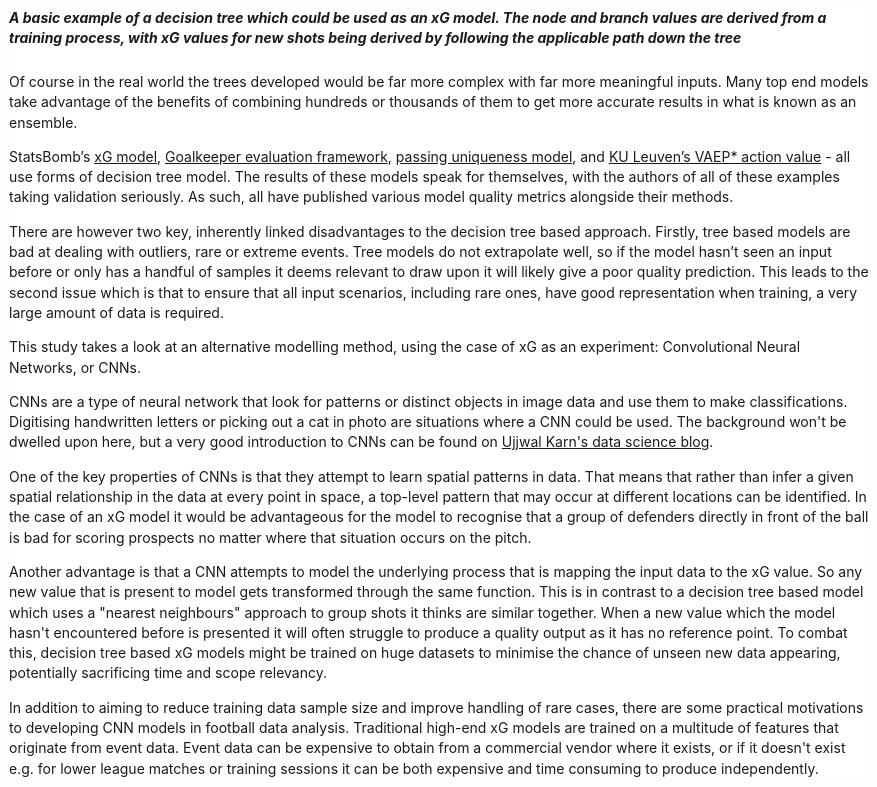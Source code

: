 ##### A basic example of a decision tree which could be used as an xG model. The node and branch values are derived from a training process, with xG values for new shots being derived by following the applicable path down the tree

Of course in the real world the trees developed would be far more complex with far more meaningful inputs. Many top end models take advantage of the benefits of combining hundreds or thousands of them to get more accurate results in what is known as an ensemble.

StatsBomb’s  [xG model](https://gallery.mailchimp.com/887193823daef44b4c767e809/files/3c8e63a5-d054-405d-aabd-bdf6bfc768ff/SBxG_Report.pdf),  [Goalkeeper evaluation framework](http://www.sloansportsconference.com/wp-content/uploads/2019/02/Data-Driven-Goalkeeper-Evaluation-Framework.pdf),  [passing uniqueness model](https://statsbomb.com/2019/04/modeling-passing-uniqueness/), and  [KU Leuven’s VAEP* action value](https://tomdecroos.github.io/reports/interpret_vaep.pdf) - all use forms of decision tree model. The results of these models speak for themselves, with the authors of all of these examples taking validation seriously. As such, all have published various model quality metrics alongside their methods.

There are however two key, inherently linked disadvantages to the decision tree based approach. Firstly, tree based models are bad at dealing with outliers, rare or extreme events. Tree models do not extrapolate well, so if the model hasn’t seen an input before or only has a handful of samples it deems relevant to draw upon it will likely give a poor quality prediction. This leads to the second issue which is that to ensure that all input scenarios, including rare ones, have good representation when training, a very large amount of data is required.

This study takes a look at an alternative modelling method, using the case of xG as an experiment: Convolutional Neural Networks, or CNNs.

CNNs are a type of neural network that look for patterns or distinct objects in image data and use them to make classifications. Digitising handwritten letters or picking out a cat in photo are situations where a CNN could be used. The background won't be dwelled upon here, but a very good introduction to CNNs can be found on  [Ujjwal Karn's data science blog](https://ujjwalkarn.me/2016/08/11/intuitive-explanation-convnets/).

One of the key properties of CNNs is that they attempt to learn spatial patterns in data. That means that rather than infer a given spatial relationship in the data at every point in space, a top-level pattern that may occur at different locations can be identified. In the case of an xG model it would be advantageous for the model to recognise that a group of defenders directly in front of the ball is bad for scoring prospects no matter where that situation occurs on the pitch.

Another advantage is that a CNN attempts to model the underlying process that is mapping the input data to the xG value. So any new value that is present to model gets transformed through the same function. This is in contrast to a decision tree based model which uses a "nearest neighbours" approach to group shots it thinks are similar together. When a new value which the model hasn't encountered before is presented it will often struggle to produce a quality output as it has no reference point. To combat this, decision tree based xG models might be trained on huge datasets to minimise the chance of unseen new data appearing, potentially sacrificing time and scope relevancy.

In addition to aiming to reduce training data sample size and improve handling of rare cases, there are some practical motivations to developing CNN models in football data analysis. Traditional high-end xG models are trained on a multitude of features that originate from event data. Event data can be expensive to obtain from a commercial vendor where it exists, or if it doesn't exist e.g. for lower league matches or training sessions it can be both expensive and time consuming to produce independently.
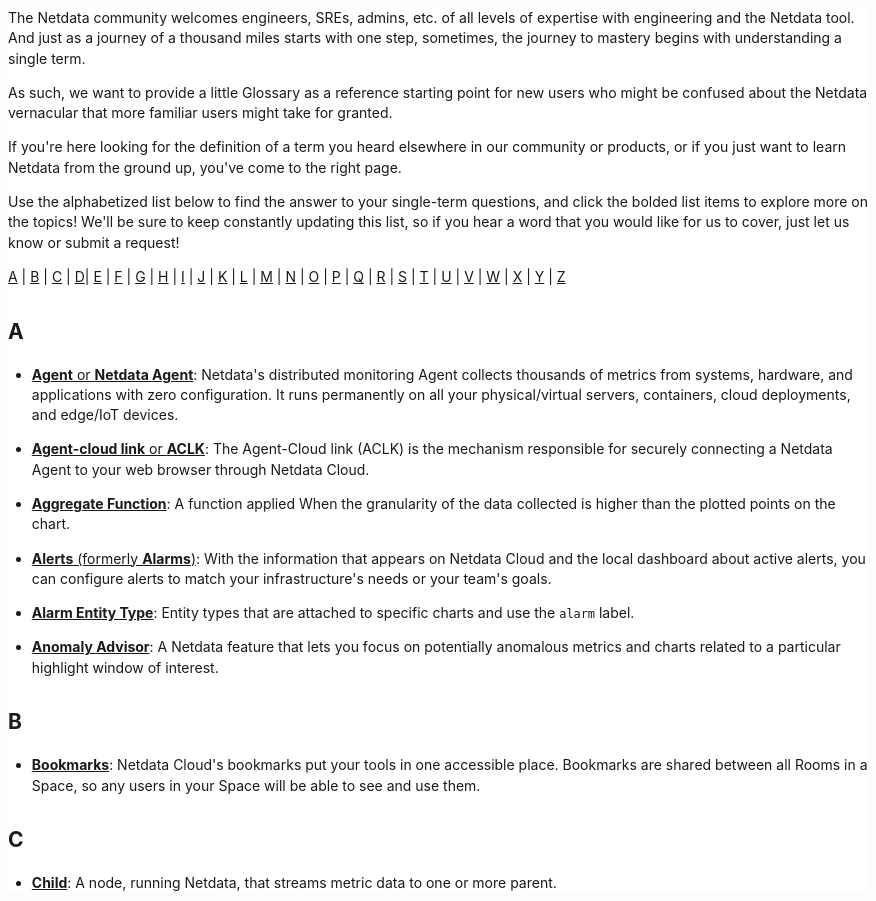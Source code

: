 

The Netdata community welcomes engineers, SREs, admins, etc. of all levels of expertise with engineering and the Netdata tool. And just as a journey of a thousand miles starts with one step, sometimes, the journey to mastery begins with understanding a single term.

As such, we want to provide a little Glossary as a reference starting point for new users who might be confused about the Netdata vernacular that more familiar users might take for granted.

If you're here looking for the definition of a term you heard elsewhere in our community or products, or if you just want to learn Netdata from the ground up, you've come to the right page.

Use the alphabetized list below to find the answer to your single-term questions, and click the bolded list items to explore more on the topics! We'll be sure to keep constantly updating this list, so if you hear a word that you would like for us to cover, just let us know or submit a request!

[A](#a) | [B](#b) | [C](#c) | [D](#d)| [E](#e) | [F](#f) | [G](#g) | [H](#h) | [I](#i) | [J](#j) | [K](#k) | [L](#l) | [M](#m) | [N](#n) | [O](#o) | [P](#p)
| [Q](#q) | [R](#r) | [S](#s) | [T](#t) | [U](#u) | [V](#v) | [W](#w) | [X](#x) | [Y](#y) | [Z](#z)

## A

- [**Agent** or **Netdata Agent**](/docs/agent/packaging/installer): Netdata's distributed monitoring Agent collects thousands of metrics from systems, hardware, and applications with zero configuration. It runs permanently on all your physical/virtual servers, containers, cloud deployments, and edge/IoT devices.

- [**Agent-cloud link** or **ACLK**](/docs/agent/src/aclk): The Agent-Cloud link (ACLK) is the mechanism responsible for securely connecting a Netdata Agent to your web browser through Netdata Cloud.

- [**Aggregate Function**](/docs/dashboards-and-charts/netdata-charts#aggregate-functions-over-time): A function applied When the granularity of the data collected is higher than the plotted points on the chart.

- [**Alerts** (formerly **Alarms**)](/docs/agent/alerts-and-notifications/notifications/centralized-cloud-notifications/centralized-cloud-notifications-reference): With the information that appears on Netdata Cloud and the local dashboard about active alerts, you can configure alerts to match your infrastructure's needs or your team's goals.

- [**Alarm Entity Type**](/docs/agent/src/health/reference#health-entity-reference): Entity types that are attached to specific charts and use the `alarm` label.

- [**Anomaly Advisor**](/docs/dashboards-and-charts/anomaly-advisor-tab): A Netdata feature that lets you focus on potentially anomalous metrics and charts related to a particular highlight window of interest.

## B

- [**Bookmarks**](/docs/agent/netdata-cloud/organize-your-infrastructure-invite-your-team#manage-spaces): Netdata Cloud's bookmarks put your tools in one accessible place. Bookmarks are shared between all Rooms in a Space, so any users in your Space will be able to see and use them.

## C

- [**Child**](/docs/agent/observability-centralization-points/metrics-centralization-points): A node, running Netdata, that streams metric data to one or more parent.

(Exercise directions)
In the entries above, the lines between the one holding "down the tree" and the one holding "This study takes", inclusive, are to be printed exactly as written, and those alone.

(Problem solution)
: ##### A basic example of a decision tree which could be used as an xG model. The node and branch values are derived from a training process, with xG values for new shots being derived by following the applicable path down the tree

Of course in the real world the trees developed would be far more complex with far more meaningful inputs. Many top end models take advantage of the benefits of combining hundreds or thousands of them to get more accurate results in what is known as an ensemble.

StatsBomb’s  [xG model](https://gallery.mailchimp.com/887193823daef44b4c767e809/files/3c8e63a5-d054-405d-aabd-bdf6bfc768ff/SBxG_Report.pdf),  [Goalkeeper evaluation framework](http://www.sloansportsconference.com/wp-content/uploads/2019/02/Data-Driven-Goalkeeper-Evaluation-Framework.pdf),  [passing uniqueness model](https://statsbomb.com/2019/04/modeling-passing-uniqueness/), and  [KU Leuven’s VAEP* action value](https://tomdecroos.github.io/reports/interpret_vaep.pdf) - all use forms of decision tree model. The results of these models speak for themselves, with the authors of all of these examples taking validation seriously. As such, all have published various model quality metrics alongside their methods.

There are however two key, inherently linked disadvantages to the decision tree based approach. Firstly, tree based models are bad at dealing with outliers, rare or extreme events. Tree models do not extrapolate well, so if the model hasn’t seen an input before or only has a handful of samples it deems relevant to draw upon it will likely give a poor quality prediction. This leads to the second issue which is that to ensure that all input scenarios, including rare ones, have good representation when training, a very large amount of data is required.

This study takes a look at an alternative modelling method, using the case of xG as an experiment: Convolutional Neural Networks, or CNNs.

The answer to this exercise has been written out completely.